Give the number of lines in the data below where the string "always" occurs, and nothing else.

--- INFORMATION Enclosed Below ---

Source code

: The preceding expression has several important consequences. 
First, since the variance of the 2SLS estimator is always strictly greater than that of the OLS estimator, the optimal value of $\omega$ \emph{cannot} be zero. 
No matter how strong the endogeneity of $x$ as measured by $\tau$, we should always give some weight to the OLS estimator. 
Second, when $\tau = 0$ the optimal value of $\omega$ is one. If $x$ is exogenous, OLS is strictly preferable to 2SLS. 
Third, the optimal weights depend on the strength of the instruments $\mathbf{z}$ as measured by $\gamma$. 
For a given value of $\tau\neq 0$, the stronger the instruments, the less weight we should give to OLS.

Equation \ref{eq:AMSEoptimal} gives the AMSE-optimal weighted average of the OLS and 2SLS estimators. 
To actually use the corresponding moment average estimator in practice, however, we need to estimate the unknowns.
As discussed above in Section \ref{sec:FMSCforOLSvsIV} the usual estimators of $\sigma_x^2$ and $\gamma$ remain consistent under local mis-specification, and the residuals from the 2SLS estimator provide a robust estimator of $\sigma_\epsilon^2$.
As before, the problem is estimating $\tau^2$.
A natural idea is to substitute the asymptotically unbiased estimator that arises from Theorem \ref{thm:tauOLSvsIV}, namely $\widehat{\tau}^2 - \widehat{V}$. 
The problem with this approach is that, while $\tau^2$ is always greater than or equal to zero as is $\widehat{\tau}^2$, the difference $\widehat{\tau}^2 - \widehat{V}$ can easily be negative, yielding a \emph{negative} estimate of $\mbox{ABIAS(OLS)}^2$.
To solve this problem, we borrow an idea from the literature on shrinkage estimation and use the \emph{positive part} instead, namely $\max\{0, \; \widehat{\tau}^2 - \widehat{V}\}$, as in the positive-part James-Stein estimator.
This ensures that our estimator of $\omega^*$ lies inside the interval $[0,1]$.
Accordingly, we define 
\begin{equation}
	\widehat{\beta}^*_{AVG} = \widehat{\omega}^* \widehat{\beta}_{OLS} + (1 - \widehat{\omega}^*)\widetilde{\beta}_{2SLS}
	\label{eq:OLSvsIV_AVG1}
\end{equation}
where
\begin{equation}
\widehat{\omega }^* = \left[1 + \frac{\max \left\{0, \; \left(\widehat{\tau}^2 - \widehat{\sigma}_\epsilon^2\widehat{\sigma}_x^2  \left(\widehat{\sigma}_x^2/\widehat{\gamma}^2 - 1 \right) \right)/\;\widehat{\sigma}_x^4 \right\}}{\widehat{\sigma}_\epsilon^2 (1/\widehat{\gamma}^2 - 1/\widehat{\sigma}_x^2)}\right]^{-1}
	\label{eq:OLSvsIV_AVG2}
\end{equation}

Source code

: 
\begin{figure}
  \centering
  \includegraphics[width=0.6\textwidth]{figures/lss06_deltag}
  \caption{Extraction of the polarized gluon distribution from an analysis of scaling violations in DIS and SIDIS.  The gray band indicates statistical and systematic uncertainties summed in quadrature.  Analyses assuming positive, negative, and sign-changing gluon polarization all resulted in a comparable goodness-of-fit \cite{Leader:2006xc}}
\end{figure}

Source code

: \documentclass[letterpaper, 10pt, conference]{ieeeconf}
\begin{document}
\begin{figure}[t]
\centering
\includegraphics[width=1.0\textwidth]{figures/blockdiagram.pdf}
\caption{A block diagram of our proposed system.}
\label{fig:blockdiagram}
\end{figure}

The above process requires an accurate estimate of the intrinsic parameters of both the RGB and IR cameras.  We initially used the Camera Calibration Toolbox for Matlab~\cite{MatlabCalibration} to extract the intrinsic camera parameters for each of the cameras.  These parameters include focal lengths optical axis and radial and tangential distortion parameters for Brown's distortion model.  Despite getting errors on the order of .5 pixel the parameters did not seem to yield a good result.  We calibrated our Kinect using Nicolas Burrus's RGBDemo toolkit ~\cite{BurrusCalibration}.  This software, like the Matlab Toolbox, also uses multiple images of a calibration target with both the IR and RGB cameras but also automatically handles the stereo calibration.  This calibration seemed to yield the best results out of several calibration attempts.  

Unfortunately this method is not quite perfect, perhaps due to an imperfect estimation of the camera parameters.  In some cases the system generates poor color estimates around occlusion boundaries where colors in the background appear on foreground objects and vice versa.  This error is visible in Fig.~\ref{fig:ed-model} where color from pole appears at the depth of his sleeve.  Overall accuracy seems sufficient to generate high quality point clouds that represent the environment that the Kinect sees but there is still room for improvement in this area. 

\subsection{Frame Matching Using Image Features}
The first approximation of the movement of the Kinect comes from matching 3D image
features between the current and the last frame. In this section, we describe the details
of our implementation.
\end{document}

--- End of Enclosed INFORMATION ---

**ANSWER TO THIS PROBLEM**
3